Le paysage est une « étendue de pays ». C'est un point de vue, un regard posé sur la nature ou l'architecture nous entourant. En posant la question de la naissance du paysage, il s'agit d'interroger la peinture et les codes ou constructions qu'elle nous impose. Mais la peinture est-elle un cadre pour construire et transformer la nature ou est-ce elle qui capte le paysage déjà là ? Comme nous l'avons dit dès l'introduction, le paysage est intrinsèquement lié au point de vue, à celui du géographe, du touriste, du scientifique ou de l'artiste. Le paysage serait donc construit et subjectif. En outre, le choix de deux œuvres de la Renaissance n'est pas anodin. Certes, la question posée est celle du commencement, de la genèse du paysage mais il s'agit là aussi d'étudier son lien avec une autre naissance, celle de la perspective qui elle aussi apparaît au XV siècle. Quels liens existe t-il entre la profondeur et le paysage ? A quoi est due son invention et quel est son rôle, sa fonction en tant que décor ou arrière plan ? Pourquoi devient-il un décor privilégié ? Le seul plaisir esthétique suffit-il à l'imposer ?
Des Flandres à l'Italie : deux conceptions du paysage ?

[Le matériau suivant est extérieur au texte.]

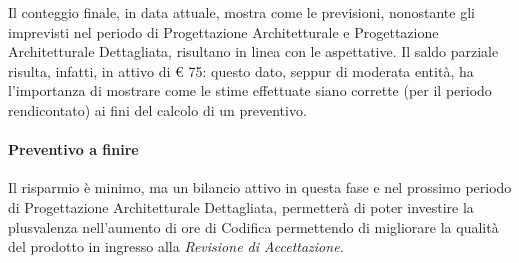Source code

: Il conteggio finale, in data attuale, mostra come le previsioni, nonostante gli imprevisti nel periodo di Progettazione Architetturale e Progettazione Architetturale Dettagliata, risultano in linea con le aspettative. Il saldo parziale risulta, infatti, in attivo di € 75: questo dato, seppur di moderata entità, ha l'importanza di mostrare come le stime effettuate siano corrette (per il periodo rendicontato) ai fini del calcolo di un preventivo.

\paragraph{Preventivo a finire}
Il risparmio è minimo, ma un bilancio attivo in questa fase e nel prossimo periodo di Progettazione Architetturale Dettagliata, permetterà di poter investire la plusvalenza nell'aumento di ore di Codifica permettendo di migliorare la qualità del prodotto in ingresso alla \textit{Revisione di Accettazione.}
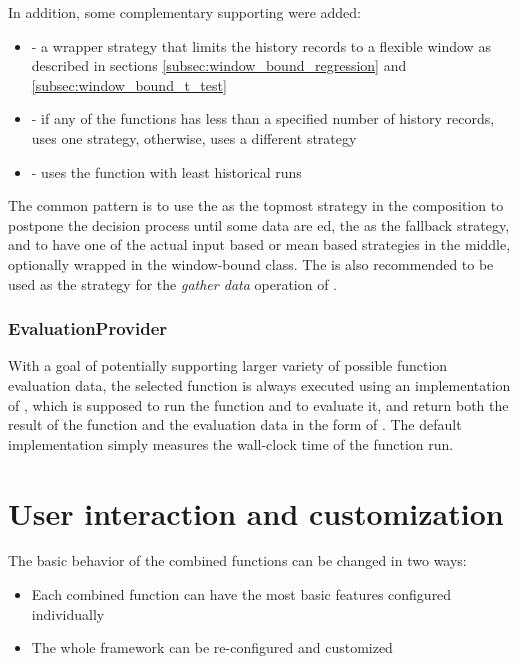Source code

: In addition, some complementary supporting were added:
\begin{itemize}
	\item {} - a wrapper strategy that limits the history records to a flexible window as described in sections \ref{subsec:window_bound_regression} and \ref{subsec:window_bound_t_test}
\item {} - if any of the functions has less than a specified number of history records, uses one strategy, otherwise, uses a different strategy
\item {} - uses the function with least historical runs
\end{itemize}

The common pattern is to use the  as the topmost strategy in the composition to postpone the decision process until some data are ed, the  as the fallback strategy, and to have one of the actual input based or mean based strategies in the middle, optionally wrapped in the window-bound class. The  is also recommended to be used as the strategy for the \textit{gather data} operation of .

\subsubsection{EvaluationProvider}

With a goal of potentially supporting larger variety of possible function evaluation data, the selected function is always executed using an implementation of , which is supposed to run the function and to evaluate it, and return both the result of the function and the evaluation data in the form of . The default implementation simply measures the wall-clock time of the function run.

\section{User interaction and customization}

The basic behavior of the combined functions can be changed in two ways:
\begin{itemize}
	\item Each combined function can have the most basic features configured individually
	\item The whole framework can be re-configured and customized
\end{itemize}


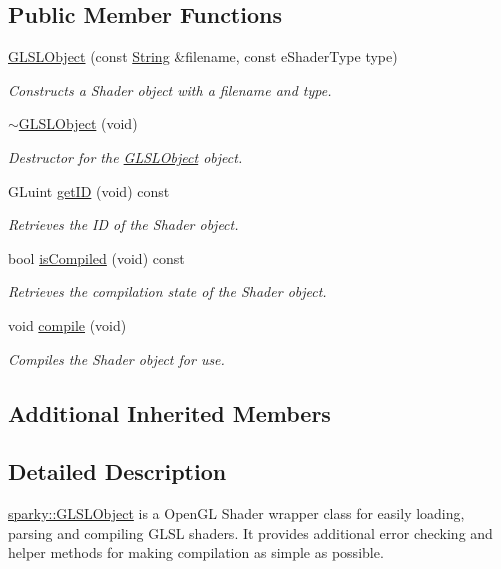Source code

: \subsection*{Public Member Functions}
\begin{DoxyCompactItemize}
\item 
\hyperlink{classsparky_1_1_g_l_s_l_object_a85a8c97e161d81fd961324fda2372751}{G\+L\+S\+L\+Object} (const \hyperlink{classsparky_1_1_string}{String} \&filename, const e\+Shader\+Type type)
\begin{DoxyCompactList}\small\item\em Constructs a Shader object with a filename and type. \end{DoxyCompactList}\item 
\hyperlink{classsparky_1_1_g_l_s_l_object_a777c86a4cf5913159cfc494d37a336ea}{$\sim$\+G\+L\+S\+L\+Object} (void)
\begin{DoxyCompactList}\small\item\em Destructor for the \hyperlink{classsparky_1_1_g_l_s_l_object}{G\+L\+S\+L\+Object} object. \end{DoxyCompactList}\item 
G\+Luint \hyperlink{classsparky_1_1_g_l_s_l_object_a0a7d1f61fb10079b3404ed862607796e}{get\+ID} (void) const 
\begin{DoxyCompactList}\small\item\em Retrieves the ID of the Shader object. \end{DoxyCompactList}\item 
bool \hyperlink{classsparky_1_1_g_l_s_l_object_aab666d4c1277d07fea3045b10ba3d777}{is\+Compiled} (void) const 
\begin{DoxyCompactList}\small\item\em Retrieves the compilation state of the Shader object. \end{DoxyCompactList}\item 
void \hyperlink{classsparky_1_1_g_l_s_l_object_a85334b1ae8d24d3aaee8cd39397c944b}{compile} (void)
\begin{DoxyCompactList}\small\item\em Compiles the Shader object for use. \end{DoxyCompactList}\end{DoxyCompactItemize}
\subsection*{Additional Inherited Members}


\subsection{Detailed Description}
\hyperlink{classsparky_1_1_g_l_s_l_object}{sparky\+::\+G\+L\+S\+L\+Object} is a Open\+GL Shader wrapper class for easily loading, parsing and compiling G\+L\+SL shaders. It provides additional error checking and helper methods for making compilation as simple as possible.


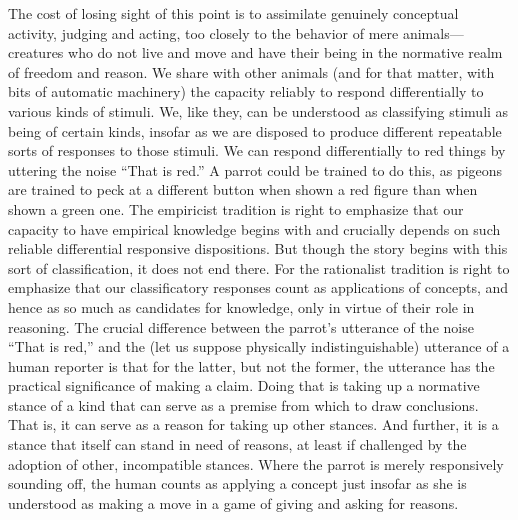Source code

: The cost of losing sight of this point is to assimilate genuinely
conceptual activity, judging and acting, too closely to the behavior of
mere animals---creatures who do not live and move and have their being
in the normative realm of freedom and reason. We share with other
animals (and for that matter, with bits of automatic machinery) the
capacity reliably to respond differentially to various kinds of stimuli.
We, like they, can be understood as classifying stimuli as being of
certain kinds, insofar as we are disposed to produce different
repeatable sorts of responses to those stimuli. We can respond
differentially to red things by uttering the noise ``That is red.'' A
parrot could be trained to do this, as pigeons are trained to peck at a
different button when shown a red figure than when shown a green one.
The empiricist tradition is right to emphasize that our capacity to have
empirical knowledge begins with and crucially depends on such reliable
differential responsive dispositions. But though the story begins with
this sort of classification, it does not end there. For the rationalist
tradition is right to emphasize that our classificatory responses count
as applications of concepts, and hence as so much as candidates for
knowledge, only in virtue of their role in reasoning. The crucial
difference between the parrot's utterance of the noise ``That is red,''
and the (let us suppose physically indistinguishable) utterance of a
human reporter is that for the latter, but not the former, the utterance
has the practical significance of making a claim. Doing that is taking
up a normative stance of a kind that can serve as a premise from which
to draw conclusions. That is, it can serve as a reason for taking up
other stances. And further, it is a stance that itself can stand in need
of reasons, at least if challenged by the adoption of other,
incompatible stances. Where the parrot is merely responsively sounding
off, the human counts as applying a concept just insofar as she is
understood as making a move in a game of giving and asking for reasons.

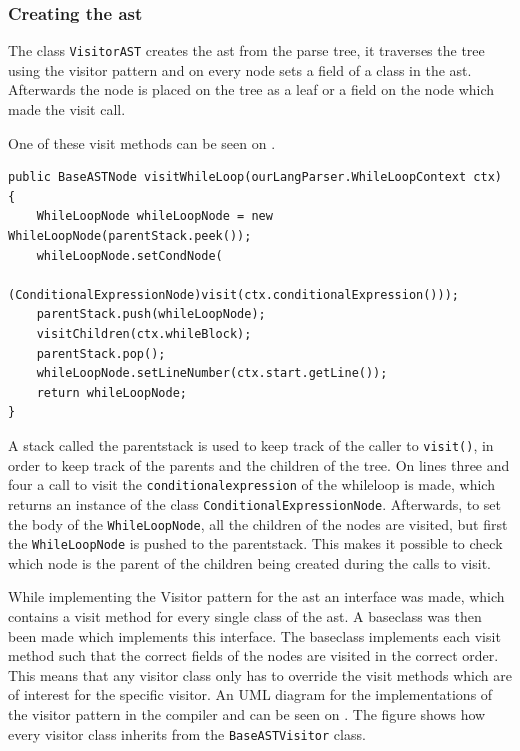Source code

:\subsubsection*{Creating the \acrshort{ast}}

The class \texttt{VisitorAST} creates the \acrshort{ast} from the parse tree, it traverses the tree using the visitor pattern and on every node sets a field of a class in the \acrshort{ast}. 
Afterwards the node is placed on the tree as a leaf or a field on the node which made the visit call.

One of these visit methods can be seen on .

\begin{lstlisting}[caption=The visit method for WhileLoopNode,frame=tlrb,label={lst:VisitorASTCode}]
public BaseASTNode visitWhileLoop(ourLangParser.WhileLoopContext ctx) {
    WhileLoopNode whileLoopNode = new WhileLoopNode(parentStack.peek());
    whileLoopNode.setCondNode(
    	(ConditionalExpressionNode)visit(ctx.conditionalExpression()));
    parentStack.push(whileLoopNode);
    visitChildren(ctx.whileBlock);
    parentStack.pop();
    whileLoopNode.setLineNumber(ctx.start.getLine());
    return whileLoopNode;
}
\end{lstlisting}
A stack called the parentstack is used to keep track of the caller to \texttt{visit()}, in order to keep track of the parents and the children of the tree.
On lines three and four a call to visit the \texttt{conditionalexpression} of the whileloop is made, which returns an instance of the class \texttt{ConditionalExpressionNode}.
Afterwards, to set the body of the \texttt{WhileLoopNode}, all the children of the nodes are visited, but first the \texttt{WhileLoopNode} is pushed to the parentstack.
This makes it possible to check which node is the parent of the children being created during the calls to visit.

While implementing the Visitor pattern for the \acrshort{ast} an interface was made, which contains a visit method for every single class of the \acrshort{ast}.
A baseclass was then been made which implements this interface.
The baseclass implements each visit method such that the correct fields of the nodes are visited in the correct order.
This means that any visitor class only has to override the visit methods which are of interest for the specific visitor.
An UML diagram for the implementations of the visitor pattern in the compiler and can be seen on .
The figure shows how every visitor class inherits from the \texttt{BaseASTVisitor} class.

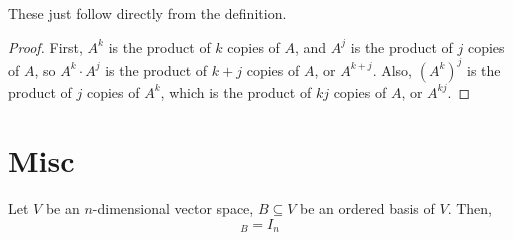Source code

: \documentclass[letterpaper,12pt]{article}
\begin{document}
These just follow directly from the definition.

\begin{proof}
First, $A^k$ is the product of $k$ copies of $A$, and $A^j$ is the product of $j$ copies of $A$, so $A^k \cdot A^j$ is the product of $k + j$ copies of $A$, or $A^{k+j}$. Also, $(A^k)^j$ is the product of $j$ copies of $A^k$, which is the product of $kj$ copies of $A$, or $A^{kj}$.
\end{proof}














\section*{Misc}
\begin{theorem}
Let $V$ be an $n$-dimensional vector space, $B \subseteq V$ be an ordered basis of $V$. Then,
\begin{equation*}
    [\operatorname{Id}_{V}]_{B} = I_n
\end{equation*}
\end{theorem}
\end{document}
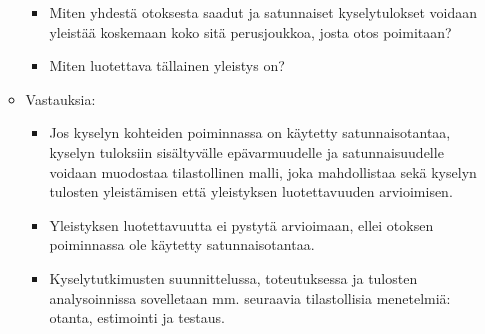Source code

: \documentclass[
]{book}
\providecommand{\tightlist}{%
  \setlength{\itemsep}{0pt}\setlength{\parskip}{0pt}}
\begin{document}
\begin{itemize}
\begin{itemize}
    \begin{itemize}
    \tightlist
    \item
      Miten yhdestä otoksesta saadut ja satunnaiset kyselytulokset voidaan yleistää koskemaan koko sitä perusjoukkoa, josta otos poimitaan?
    \item
      Miten luotettava tällainen yleistys on?
    \end{itemize}
  \item
    Vastauksia:

    \begin{itemize}
    \tightlist
    \item
      Jos kyselyn kohteiden poiminnassa on käytetty satunnaisotantaa, kyselyn tuloksiin sisältyvälle epävarmuudelle ja satunnaisuudelle voidaan muodostaa tilastollinen malli, joka mahdollistaa sekä kyselyn tulosten yleistämisen että yleistyksen luotettavuuden arvioimisen.
    \item
      Yleistyksen luotettavuutta ei pystytä arvioimaan, ellei otoksen poiminnassa ole käytetty satunnaisotantaa.
    \item
      Kyselytutkimusten suunnittelussa, toteutuksessa ja tulosten analysoinnissa sovelletaan mm. seuraavia tilastollisia menetelmiä: otanta, estimointi ja testaus.
    \end{itemize}
  \end{itemize}
\end{itemize}

\newpage
\end{document}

Dans ces deux œuvres, un premier plan de petites fleurs permet de faire entrer le regard dans la scène religieuse. Derrière elles, se déploie une étendue composée de monts ou de chemins sinueux. Puis dans le lointain, une ville se dessine. Du marron en passant par l'ocre jusqu'au bleu clair, une profondeur se met en place et creuse l'espace. Les tons sont nuancés, les lointains aériens sont bleutés. Face à cette description, le paysage qui remplace le fond d'or byzantin du Trecento apparaîtrait de la même manière aux deux extrémités de l'Europe au XV siècle. Néanmoins, l'œuvre du Maître à la Vue de Sainte-Gudule propose une vision précise, nette et fine de la nature comme de la réalité en général tandis que Raphaël propose un vision plus globale, unitaire des formes. Les arrière-plans divergent également. D'un côté, le paysage est vu de façon microscopique, aussi nettement de près que de loin tandis que dans l'oeuvre italienne, le paysage est lumineux et global. Deux visions du monde s'opposent et ressurgissent alors dans la représentation du paysage. Des deux villes lointaines, l'une se dessine de façon détaillée et même reconnaissable : une ville flamande, topographiée. La vision flamande est rapprochée, se voulant exacte. L'art nordique décrit tandis que l'art italien raconte. L'opposition perdure également dans la représentation des corps : Jésus et ses parents sont représentés avec modelé, pesanteur tandis que Pilate, le Christ et les soldats sont grossiers, aplatis, avec des lignes élégantes. Dans l'œuvre italienne, les corps lourds sont indépendants du décor. Ce dernier n'est alors plus une condition préalable aux actions des personnages : les deux coexistent.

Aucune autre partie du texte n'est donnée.